Software Performance Engineering for Foundation Model-Powered Software (FMware)
This addresses performance issues in FMware for software engineers, but it is incremental as it surveys existing challenges without proposing new solutions.
The paper tackles the problem of performance engineering for foundation model-powered software (FMware), highlighting that it is often overlooked and leads to costly post-deployment optimizations, and identifies four key challenges based on literature and in-house development experiences.

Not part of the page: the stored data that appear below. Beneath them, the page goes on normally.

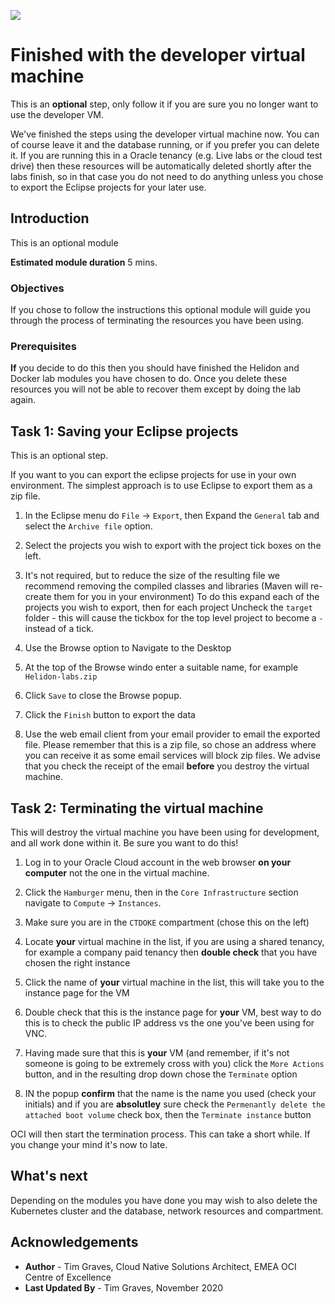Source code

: ![](../../../common/images/customer.logo2.png)

# Finished with the developer virtual machine

This is an **optional** step, only follow it if you are sure you no longer want to use the developer VM.

We've finished the steps using the developer virtual machine now. You can of course leave it and the database running, or if you prefer you can delete it. If you are running this in a Oracle tenancy (e.g. Live labs or the cloud test drive) then these resources will be automatically deleted shortly after the labs finish, so in that case you do not need to do anything unless you chose to export the Eclipse projects for your later use.

## Introduction

This is an optional module

**Estimated module duration** 5 mins.

### Objectives

If you chose to follow the instructions this optional module will guide you through the process of terminating the resources you have been using.

### Prerequisites

**If** you decide to do this then you should have finished the Helidon and Docker lab modules you have chosen to do. Once you delete these resources you will not be able to recover them except by doing the lab again.

## Task 1: Saving your Eclipse projects

This is an optional step.

If you want to you can export the eclipse projects for use in your own environment. The simplest approach is to use Eclipse to export them as a zip file. 

  1. In the Eclipse menu do `File` -> `Export`, then Expand the `General` tab and select the `Archive file` option.

  2. Select the projects you wish to export with the project tick boxes on the left.

  3. It's not required, but to reduce the size of the resulting file we recommend removing the compiled classes and libraries (Maven will re-create them for you in your environment) To do this expand each of the projects you wish to export, then for each project Uncheck the `target` folder - this will cause the tickbox for the top level project to become a `-` instead of a tick.

  4. Use the Browse option to Navigate to the Desktop
  
  5. At the top of the Browse windo enter a suitable name, for example `Helidon-labs.zip` 
  
  6. Click `Save` to close the Browse popup. 
  
  7. Click the `Finish` button to export the data
  
  8. Use the web email client from your email provider to email the exported file. Please remember that this is a zip file, so chose an address where you can receive it as some email services will block zip files. We advise that you check the receipt of the email **before** you destroy the virtual machine.
  
## Task 2: Terminating the virtual machine

This will destroy the virtual machine you have been using for development, and all work done within it. Be sure you want to do this!

  1. Log in to your Oracle Cloud account in the web browser **on your computer** not the one in the virtual machine.
  
  2. Click the `Hamburger` menu, then in the `Core Infrastructure` section navigate to `Compute` -> `Instances`.
  
  3. Make sure you are in the `CTDOKE` compartment (chose this on the left)
  
  4. Locate **your** virtual machine in the list, if you are using a shared tenancy, for example a company paid tenancy then **double check** that you have chosen the right instance
  
  5. Click the name of **your** virtual machine in the list, this will take you to the instance page for the VM
  
  6. Double check that this is the instance page for **your** VM, best way to do this is to check the public IP address vs the one you've been using for VNC.
  
  7. Having made sure that this is **your** VM (and remember, if it's not someone is going to be extremely cross with you) click the `More Actions` button, and in the resulting drop down chose the `Terminate` option
 
  8. IN the popup **confirm** that the name is the name you used (check your initials) and if you are **absolutley** sure check the `Permenantly delete the attached boot volume` check box, then the `Terminate instance` button
  
OCI will then start the termination process. This can take a short while. If you change your mind it's now to late.

## What's next

Depending on the modules you have done you may wish to also delete the Kubernetes cluster and the database, network resources and compartment.

## Acknowledgements

* **Author** - Tim Graves, Cloud Native Solutions Architect, EMEA OCI Centre of Excellence
* **Last Updated By** - Tim Graves, November 2020

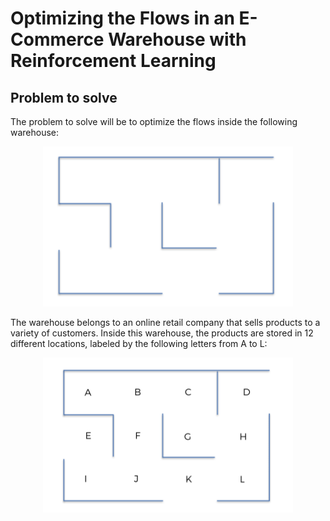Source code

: # Optimizing the Flows in an E-Commerce Warehouse with Reinforcement Learning

## Problem to solve
The problem to solve will be to optimize the flows inside the following warehouse:

<center><img width="400" src="images/warehouse.png"></center>

The warehouse belongs to an online retail company that sells products to a variety of customers. Inside this
warehouse, the products are stored in 12 different locations, labeled by the following letters from A to L:

<center><img width="400" src="images/warehouse_labeled.png"></center>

The rise of Foundation Models (FMs) like Large Language Models (LLMs) is revolutionizing software development. Despite the impressive prototypes, transforming FMware into production-ready products demands complex engineering across various domains. A critical but overlooked aspect is performance engineering, which aims at ensuring FMware meets performance goals such as throughput and latency to avoid user dissatisfaction and financial loss. Often, performance considerations are an afterthought, leading to costly optimization efforts post-deployment. FMware's high computational resource demands highlight the need for efficient hardware use. Continuous performance engineering is essential to prevent degradation. This paper highlights the significance of Software Performance Engineering (SPE) in FMware, identifying four key challenges: cognitive architecture design, communication protocols, tuning and optimization, and deployment. These challenges are based on literature surveys and experiences from developing an in-house FMware system. We discuss problems, current practices, and innovative paths for the software engineering community.